Villamar, piante da frutto ai bordi della strada per Guasila


di Albertina Piras
  Percorrendo la strada che porta a Guasila, siamo rimasti incantati da una scena sorprendente. Su quella strada non più asfaltata, alla nostra sinistra, troneggiava "Su Cuccuru de Casteddu". La leggenda narra che un tempo fosse una massa di grano. Il Signore l'aveva trasformata in terra perché il padrone non aveva dato una manciata di grano a un poveretto che chiedeva la carità. Mentre riflettevamo su questa leggenda e procedevamo lungo il percorso, siamo stati colpiti dalla presenza di spettacolari piante di pere, quelle che un tempo si coltivavano nei nostri orti. Si erigevano maestose ai lati della strada, e la tentazione di assaggiarle era irresistibile. Erano deliziose e, con qualche giorno ancora, avrebbero raggiunto la piena maturazione. Ma non erano di nostra proprietà. Continuando, abbiamo notato molte pere cadute a terra, proprio nel bel mezzo della strada sassosa. Ci siamo fermati a raccoglierle, chiedendoci a chi appartenesse quegli alberi. "Non appartengono a nessuno", ci hanno detto. Qualcuno, con grande generosità, le aveva innestate per permettere a chiunque di gustare i frutti di un tempo, con i loro sapori e colori.
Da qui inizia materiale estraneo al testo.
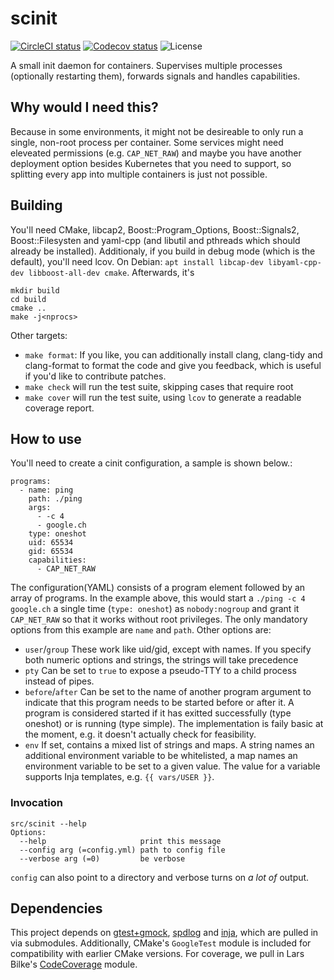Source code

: # scinit
[![CircleCI status](https://img.shields.io/circleci/project/github/vs-eth/scinit/master.svg?style=shield)](https://circleci.com/gh/vs-eth/cinit/tree/master)
[![Codecov status](https://img.shields.io/codecov/c/github/vs-eth/scinit/master.svg?style=popout)](https://codecov.io/gh/vs-eth/scinit)
![License](https://img.shields.io/github/license/vs-eth/scinit.svg?style=popout)

A small init daemon for containers. Supervises multiple processes (optionally
restarting them), forwards signals and handles capabilities.

## Why would I need this?
Because in some environments, it might not be desireable to only run a single,
non-root process per container. Some services might need eleveated permissions
(e.g. `CAP_NET_RAW`) and maybe you have another deployment option besides
Kubernetes that you need to support, so splitting every app into multiple
containers is just not possible.

## Building
You'll need CMake, libcap2, Boost::Program_Options, Boost::Signals2,
Boost::Filesysten and yaml-cpp (and libutil and pthreads which should already be
installed). Additionaly, if you build in debug mode (which is the default),
you'll need lcov. On Debian:
`apt install libcap-dev libyaml-cpp-dev libboost-all-dev cmake`. Afterwards,
it's
```
mkdir build
cd build
cmake ..
make -j<nprocs>
```
Other targets:
  * `make format`: If you like, you can additionally install clang, clang-tidy and clang-format to format the code and give you feedback, which is useful if you'd like to contribute patches.
  * `make check` will run the test suite, skipping cases that require root
  * `make cover` will run the test suite, using `lcov` to generate a readable coverage report.

## How to use
You'll need to create a cinit configuration, a sample is shown below.:
```
programs:
  - name: ping
    path: ./ping
    args:
      - -c 4
      - google.ch
    type: oneshot
    uid: 65534
    gid: 65534
    capabilities:
      - CAP_NET_RAW
```
The configuration(YAML) consists of a program element followed by an array of
programs. In the example above, this would start a `./ping -c 4 google.ch` a
single time (`type: oneshot`) as `nobody:nogroup` and grant it `CAP_NET_RAW` so
that it works without root privileges. The only mandatory options from this
example are `name` and `path`. Other options are:

* `user`/`group` These work like uid/gid, except with names. If you specify both numeric options and strings, the strings will take precedence
* `pty` Can be set to `true` to expose a pseudo-TTY to a child process instead of pipes.
* `before`/`after` Can be set to the name of another program argument to indicate that this program needs to be started before or after it. A program is considered started if it has exitted successfully (type oneshot) or is running (type simple). The implementation is faily basic at the moment, e.g. it doesn't actually check for feasibility.
* `env` If set, contains a mixed list of strings and maps. A string names an additional environment variable to be whitelisted, a map names an environment variable to be set to a given value. The value for a variable supports Inja templates, e.g. `{{ vars/USER }}`.

### Invocation
```
src/scinit --help
Options:
  --help                     print this message
  --config arg (=config.yml) path to config file
  --verbose arg (=0)         be verbose
```
`config` can also point to a directory and verbose turns on *a lot of* output.


## Dependencies
This project depends on [gtest+gmock](https://github.com/google/googletest),
[spdlog](https://github.com/gabime/spdlog) and
[inja](https://github.com/pantor/inja), which are pulled in via submodules.
Additionally, CMake's `GoogleTest` module is included for compatibility with
earlier CMake versions. For coverage, we pull in Lars Bilke's
[CodeCoverage](https://github.com/bilke/cmake-modules/blob/add62f1ebc5412e9eb3b846f73770f7ea31440e9/CodeCoverage.cmake) module.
Ci siamo chiesti se un giorno il Signore passerà ancora da quelle parti, magari nelle vesti di un poveretto. Questa volta non avrà bisogno di chiedere, perché i frutti gli saranno offerti spontaneamente. Lo stesso Signore che trasformò una massa di grano in terra, come giudicherà chi, con generosità, ha offerto i suoi frutti a piene mani? Grazie a chi ha innestato quelle piante lungo il ciglio della strada, permettendo a tutti di gustare, ricordare e riflettere sul fatto che, nonostante tutto, nel mondo esiste ancora gente buona.